Winter. December, 2017
Hope Gap, East Sussex
Each step falls with a firm, crisp crunch. Intricate patterns, formed by ground-frosted scrub are shattered under foot. Lining the path, stripped of leaf and colour, brown banks of bramble, piled like discarded fishing nets. Blue tits, robins and stonechats flit between path and shrub, foraging for the last of the autumn berries. The low winter sun is held above the horizon by the branches of a hawthorn tree.
A pair of wild rabbits hop lazily across the path. They shake the delicate stalks of wild flowers, causing the dried seed heads to bob and bend. Glimpsed through a gap in the trees and shrubs that tumble down to the sea, a thin line of white chalk.
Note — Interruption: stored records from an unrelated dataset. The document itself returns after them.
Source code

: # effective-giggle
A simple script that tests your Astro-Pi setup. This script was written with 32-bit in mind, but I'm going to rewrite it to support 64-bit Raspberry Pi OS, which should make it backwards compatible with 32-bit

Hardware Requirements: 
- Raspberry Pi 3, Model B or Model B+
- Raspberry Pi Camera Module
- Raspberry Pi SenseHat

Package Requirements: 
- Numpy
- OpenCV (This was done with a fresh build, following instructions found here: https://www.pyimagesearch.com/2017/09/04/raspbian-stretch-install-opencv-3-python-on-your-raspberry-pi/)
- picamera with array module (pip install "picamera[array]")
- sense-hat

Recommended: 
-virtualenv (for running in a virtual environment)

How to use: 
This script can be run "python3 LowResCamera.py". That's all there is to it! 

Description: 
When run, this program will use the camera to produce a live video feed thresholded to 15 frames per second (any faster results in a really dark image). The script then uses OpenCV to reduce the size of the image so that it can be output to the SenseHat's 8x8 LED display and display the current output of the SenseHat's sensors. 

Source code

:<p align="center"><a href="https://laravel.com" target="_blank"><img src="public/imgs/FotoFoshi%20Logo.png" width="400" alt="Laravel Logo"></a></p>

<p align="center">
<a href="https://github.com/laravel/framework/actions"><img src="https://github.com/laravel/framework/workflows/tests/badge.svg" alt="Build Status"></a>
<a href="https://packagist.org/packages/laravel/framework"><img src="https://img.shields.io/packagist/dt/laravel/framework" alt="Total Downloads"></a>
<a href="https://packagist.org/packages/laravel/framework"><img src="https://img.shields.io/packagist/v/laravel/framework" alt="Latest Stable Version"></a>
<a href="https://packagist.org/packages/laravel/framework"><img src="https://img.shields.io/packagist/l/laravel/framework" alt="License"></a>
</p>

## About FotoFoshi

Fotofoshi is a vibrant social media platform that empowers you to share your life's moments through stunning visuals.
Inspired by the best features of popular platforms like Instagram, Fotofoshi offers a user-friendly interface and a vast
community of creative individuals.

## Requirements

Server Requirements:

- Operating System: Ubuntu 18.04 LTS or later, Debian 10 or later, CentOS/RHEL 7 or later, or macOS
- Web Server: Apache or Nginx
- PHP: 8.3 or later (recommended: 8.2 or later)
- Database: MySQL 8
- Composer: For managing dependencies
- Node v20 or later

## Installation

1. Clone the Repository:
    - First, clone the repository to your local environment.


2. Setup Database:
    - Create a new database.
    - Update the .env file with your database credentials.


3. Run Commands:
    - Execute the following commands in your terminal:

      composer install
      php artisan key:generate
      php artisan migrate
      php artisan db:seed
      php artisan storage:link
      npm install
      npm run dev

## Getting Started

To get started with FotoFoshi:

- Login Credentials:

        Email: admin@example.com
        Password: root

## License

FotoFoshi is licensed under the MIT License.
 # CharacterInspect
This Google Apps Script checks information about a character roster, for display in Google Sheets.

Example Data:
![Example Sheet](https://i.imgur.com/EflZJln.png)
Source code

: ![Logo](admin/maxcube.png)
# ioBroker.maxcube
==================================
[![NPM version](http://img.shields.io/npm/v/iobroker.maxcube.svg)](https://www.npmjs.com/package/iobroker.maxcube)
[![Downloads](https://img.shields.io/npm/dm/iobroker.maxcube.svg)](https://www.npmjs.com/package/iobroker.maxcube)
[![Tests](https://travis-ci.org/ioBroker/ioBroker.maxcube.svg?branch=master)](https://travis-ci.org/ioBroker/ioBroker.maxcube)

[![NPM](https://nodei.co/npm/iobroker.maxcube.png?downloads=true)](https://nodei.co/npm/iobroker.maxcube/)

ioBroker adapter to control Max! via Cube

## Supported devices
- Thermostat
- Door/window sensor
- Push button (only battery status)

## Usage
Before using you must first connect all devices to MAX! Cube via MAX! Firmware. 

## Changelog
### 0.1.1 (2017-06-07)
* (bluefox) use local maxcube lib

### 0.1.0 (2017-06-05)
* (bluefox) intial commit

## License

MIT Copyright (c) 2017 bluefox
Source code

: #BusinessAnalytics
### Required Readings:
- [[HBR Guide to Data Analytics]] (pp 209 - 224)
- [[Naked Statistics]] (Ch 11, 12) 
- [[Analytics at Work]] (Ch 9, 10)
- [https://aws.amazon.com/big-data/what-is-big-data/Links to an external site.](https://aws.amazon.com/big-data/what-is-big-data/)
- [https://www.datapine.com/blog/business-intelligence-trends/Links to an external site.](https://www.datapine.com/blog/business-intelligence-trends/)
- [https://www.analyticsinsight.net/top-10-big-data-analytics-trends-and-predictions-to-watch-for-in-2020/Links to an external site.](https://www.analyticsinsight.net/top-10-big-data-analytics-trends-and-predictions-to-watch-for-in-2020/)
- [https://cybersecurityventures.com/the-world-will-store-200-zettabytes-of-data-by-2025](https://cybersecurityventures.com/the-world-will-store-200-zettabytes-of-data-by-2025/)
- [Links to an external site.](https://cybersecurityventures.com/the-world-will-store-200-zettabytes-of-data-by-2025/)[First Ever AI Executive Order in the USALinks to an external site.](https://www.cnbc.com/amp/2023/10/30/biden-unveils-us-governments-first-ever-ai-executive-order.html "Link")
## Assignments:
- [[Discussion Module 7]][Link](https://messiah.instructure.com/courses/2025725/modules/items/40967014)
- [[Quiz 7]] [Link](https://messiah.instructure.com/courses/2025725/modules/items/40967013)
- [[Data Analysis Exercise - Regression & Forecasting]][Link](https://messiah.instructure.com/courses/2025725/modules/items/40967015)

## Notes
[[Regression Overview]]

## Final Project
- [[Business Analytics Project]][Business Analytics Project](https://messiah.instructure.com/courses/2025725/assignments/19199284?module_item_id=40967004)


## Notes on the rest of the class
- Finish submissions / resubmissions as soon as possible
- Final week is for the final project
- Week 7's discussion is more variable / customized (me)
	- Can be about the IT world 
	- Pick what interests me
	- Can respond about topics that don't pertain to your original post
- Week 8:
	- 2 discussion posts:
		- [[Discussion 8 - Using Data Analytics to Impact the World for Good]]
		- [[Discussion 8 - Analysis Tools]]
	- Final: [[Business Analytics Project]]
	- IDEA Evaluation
With no wind to carry the sound or smell of the ocean
A silence, broken only by the call and chirp of the birds
Lies over the frosted downland.
At the base of a shallow dip between the cliffs, a set of concrete steps lead down to the beach. It is low tide in the Gap. The smell of the sea greets you before sight or sound of the waves. In the calm of a tide yet to turn, the sea relies on broken markers to remind you of its power.
Fallen sea defences,
Defeated arcs of concrete and steel,
Dot the beach below.
A steel gabion lies smashed open, spilling it’s cargo of rocks onto the sand. At the cliff top, a rusted steel bar emerges from the chalk. It droops, supporting nothing but the wind. Spreading across the beach the grey, hard sponge of gault clay, full of finger marks and holes. Underfoot, the ground crunches and cracks as you walk through the tidal pools filled by thousands of empty shells. Furrows, periwinkles, mussels, limpets and cockles picked clean by tide and bird. Black lines of tooth wrack seaweed race along the rocky foreshore, waiting for the return of the sea.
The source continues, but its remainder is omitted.